**What to work on**
Write out the data exactly, keeping every line.

[Records from a collection]

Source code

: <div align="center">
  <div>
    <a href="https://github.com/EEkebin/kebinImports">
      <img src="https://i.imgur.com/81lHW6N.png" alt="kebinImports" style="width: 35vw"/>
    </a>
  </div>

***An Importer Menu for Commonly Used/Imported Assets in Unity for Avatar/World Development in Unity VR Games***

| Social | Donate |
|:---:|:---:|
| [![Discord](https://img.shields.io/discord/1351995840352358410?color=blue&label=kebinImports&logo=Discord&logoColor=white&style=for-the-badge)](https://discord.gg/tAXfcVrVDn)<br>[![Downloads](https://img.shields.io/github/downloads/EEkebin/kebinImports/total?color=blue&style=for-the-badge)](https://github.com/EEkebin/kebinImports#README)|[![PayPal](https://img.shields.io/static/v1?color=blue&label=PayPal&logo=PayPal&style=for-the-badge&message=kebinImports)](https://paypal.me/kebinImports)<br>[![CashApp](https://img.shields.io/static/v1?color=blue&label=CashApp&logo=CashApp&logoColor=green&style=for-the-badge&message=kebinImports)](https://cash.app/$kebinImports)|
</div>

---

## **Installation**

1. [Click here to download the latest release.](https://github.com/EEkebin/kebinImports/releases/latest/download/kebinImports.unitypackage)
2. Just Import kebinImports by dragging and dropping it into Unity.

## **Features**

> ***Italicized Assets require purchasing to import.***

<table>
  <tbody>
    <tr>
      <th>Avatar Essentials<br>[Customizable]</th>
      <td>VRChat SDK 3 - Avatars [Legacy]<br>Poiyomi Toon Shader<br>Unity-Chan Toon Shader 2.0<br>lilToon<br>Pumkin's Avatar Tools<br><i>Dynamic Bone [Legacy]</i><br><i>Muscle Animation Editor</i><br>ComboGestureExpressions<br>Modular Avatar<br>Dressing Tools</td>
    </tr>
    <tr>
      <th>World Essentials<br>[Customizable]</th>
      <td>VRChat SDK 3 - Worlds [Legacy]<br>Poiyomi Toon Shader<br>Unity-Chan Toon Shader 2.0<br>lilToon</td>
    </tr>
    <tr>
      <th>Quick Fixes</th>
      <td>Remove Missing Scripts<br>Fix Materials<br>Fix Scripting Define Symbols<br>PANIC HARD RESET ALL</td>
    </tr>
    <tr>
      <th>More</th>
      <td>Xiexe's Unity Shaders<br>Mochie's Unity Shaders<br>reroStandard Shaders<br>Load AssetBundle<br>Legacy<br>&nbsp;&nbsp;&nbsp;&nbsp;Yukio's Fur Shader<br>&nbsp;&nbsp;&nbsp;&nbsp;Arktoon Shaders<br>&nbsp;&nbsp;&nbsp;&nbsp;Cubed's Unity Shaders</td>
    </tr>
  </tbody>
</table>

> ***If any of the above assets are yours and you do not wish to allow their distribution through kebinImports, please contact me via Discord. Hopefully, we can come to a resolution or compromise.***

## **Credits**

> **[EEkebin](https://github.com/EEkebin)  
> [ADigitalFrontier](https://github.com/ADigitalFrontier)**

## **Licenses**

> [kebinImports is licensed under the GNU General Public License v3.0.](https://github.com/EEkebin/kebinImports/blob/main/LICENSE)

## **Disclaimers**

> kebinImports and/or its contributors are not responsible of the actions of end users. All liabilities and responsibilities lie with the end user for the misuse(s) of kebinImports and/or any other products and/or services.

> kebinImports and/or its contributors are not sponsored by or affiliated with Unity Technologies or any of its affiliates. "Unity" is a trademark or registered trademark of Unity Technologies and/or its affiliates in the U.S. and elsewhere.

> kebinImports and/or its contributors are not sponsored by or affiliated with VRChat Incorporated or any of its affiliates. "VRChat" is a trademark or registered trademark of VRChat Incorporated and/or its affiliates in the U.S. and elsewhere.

**Result of this task**
Source code

: <div align="center">
  <div>
    <a href="https://github.com/EEkebin/kebinImports">
      <img src="https://i.imgur.com/81lHW6N.png" alt="kebinImports" style="width: 35vw"/>
    </a>
  </div>

***An Importer Menu for Commonly Used/Imported Assets in Unity for Avatar/World Development in Unity VR Games***

| Social | Donate |
|:---:|:---:|
| [![Discord](https://img.shields.io/discord/1351995840352358410?color=blue&label=kebinImports&logo=Discord&logoColor=white&style=for-the-badge)](https://discord.gg/tAXfcVrVDn)<br>[![Downloads](https://img.shields.io/github/downloads/EEkebin/kebinImports/total?color=blue&style=for-the-badge)](https://github.com/EEkebin/kebinImports#README)|[![PayPal](https://img.shields.io/static/v1?color=blue&label=PayPal&logo=PayPal&style=for-the-badge&message=kebinImports)](https://paypal.me/kebinImports)<br>[![CashApp](https://img.shields.io/static/v1?color=blue&label=CashApp&logo=CashApp&logoColor=green&style=for-the-badge&message=kebinImports)](https://cash.app/$kebinImports)|
</div>

---

## **Installation**

1. [Click here to download the latest release.](https://github.com/EEkebin/kebinImports/releases/latest/download/kebinImports.unitypackage)
2. Just Import kebinImports by dragging and dropping it into Unity.

## **Features**

> ***Italicized Assets require purchasing to import.***

<table>
  <tbody>
    <tr>
      <th>Avatar Essentials<br>[Customizable]</th>
      <td>VRChat SDK 3 - Avatars [Legacy]<br>Poiyomi Toon Shader<br>Unity-Chan Toon Shader 2.0<br>lilToon<br>Pumkin's Avatar Tools<br><i>Dynamic Bone [Legacy]</i><br><i>Muscle Animation Editor</i><br>ComboGestureExpressions<br>Modular Avatar<br>Dressing Tools</td>
    </tr>
    <tr>
      <th>World Essentials<br>[Customizable]</th>
      <td>VRChat SDK 3 - Worlds [Legacy]<br>Poiyomi Toon Shader<br>Unity-Chan Toon Shader 2.0<br>lilToon</td>
    </tr>
    <tr>
      <th>Quick Fixes</th>
      <td>Remove Missing Scripts<br>Fix Materials<br>Fix Scripting Define Symbols<br>PANIC HARD RESET ALL</td>
    </tr>
    <tr>
      <th>More</th>
      <td>Xiexe's Unity Shaders<br>Mochie's Unity Shaders<br>reroStandard Shaders<br>Load AssetBundle<br>Legacy<br>&nbsp;&nbsp;&nbsp;&nbsp;Yukio's Fur Shader<br>&nbsp;&nbsp;&nbsp;&nbsp;Arktoon Shaders<br>&nbsp;&nbsp;&nbsp;&nbsp;Cubed's Unity Shaders</td>
    </tr>
  </tbody>
</table>

> ***If any of the above assets are yours and you do not wish to allow their distribution through kebinImports, please contact me via Discord. Hopefully, we can come to a resolution or compromise.***

## **Credits**

> **[EEkebin](https://github.com/EEkebin)  
> [ADigitalFrontier](https://github.com/ADigitalFrontier)**

## **Licenses**

> [kebinImports is licensed under the GNU General Public License v3.0.](https://github.com/EEkebin/kebinImports/blob/main/LICENSE)

## **Disclaimers**

> kebinImports and/or its contributors are not responsible of the actions of end users. All liabilities and responsibilities lie with the end user for the misuse(s) of kebinImports and/or any other products and/or services.

> kebinImports and/or its contributors are not sponsored by or affiliated with Unity Technologies or any of its affiliates. "Unity" is a trademark or registered trademark of Unity Technologies and/or its affiliates in the U.S. and elsewhere.

> kebinImports and/or its contributors are not sponsored by or affiliated with VRChat Incorporated or any of its affiliates. "VRChat" is a trademark or registered trademark of VRChat Incorporated and/or its affiliates in the U.S. and elsewhere.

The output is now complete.